# Picked up a Unicorn on Saturday night



## iMakeTheMaps (Jul 14, 2015)

Backstory: I was out of my normal zone due to an airport ride, trying to work my way back towards home when I caught an XL request about 12 mins away. Decided to go for it... dude calls me half way, tells me no problem on time, see you in a few --- then cancels when I am literally around the corner. FML. So I'm sitting on the side of the road, hot. Decide to switch profiles so I can get X requests, hoping something will get me headed in the right direction when the request comes in from a couple mins away... I go for it. 

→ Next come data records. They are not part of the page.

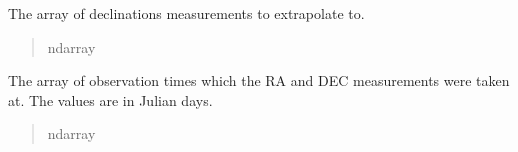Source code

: \documentclass[letterpaper,11pt,english]{sphinxmanual}
\begin{document}
\begin{savenotes}
\begin{fulllineitems}
\begin{savenotes}
\begin{fulllineitems}
\begin{quote}
\begin{description}
\end{description}\end{quote}

\end{fulllineitems}\end{savenotes}


\begin{savenotes}\begin{fulllineitems}
\label{\detokenize{code/opihiexarata.propagate.polynomial:opihiexarata.propagate.polynomial.QuadraticPropagationEngine.dec_array}}
\pysigstartsignatures
{}
\pysigstopsignatures
\sphinxAtStartPar
The array of declinations measurements to extrapolate to.
\begin{quote}\begin{description}
\sphinxAtStartPar
ndarray

\end{description}\end{quote}

\end{fulllineitems}\end{savenotes}


\begin{savenotes}\begin{fulllineitems}
\label{\detokenize{code/opihiexarata.propagate.polynomial:opihiexarata.propagate.polynomial.QuadraticPropagationEngine.obs_time_array}}
\pysigstartsignatures
{}
\pysigstopsignatures
\sphinxAtStartPar
The array of observation times which the RA and DEC measurements were
taken at. The values are in Julian days.
\begin{quote}\begin{description}
\sphinxAtStartPar
ndarray

\end{description}\end{quote}

\end{fulllineitems}\end{savenotes}


\end{fulllineitems}
\end{savenotes}
\end{document}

Pull up to a hipster bar.. my group is on the patio, bro-hugging it out and saying goodbye to their buddies for a little too long, but whatever. They get in the car, very friendly, one sober lady is clearly in charge. They ask me where can they get food at this hour (after 1a), I have no idea.. they quickly decide on Taco Bell. She asks me if it's okay to stop.. I glance at the destination, realize it's about 10mins towards my house and figure what the hell, sure we can stop. 

Conversation is going well in the ride, one couple from out of town, one couple lives at the destination. Ask me a few standard Uber questions, then get to talking about their friends new business. 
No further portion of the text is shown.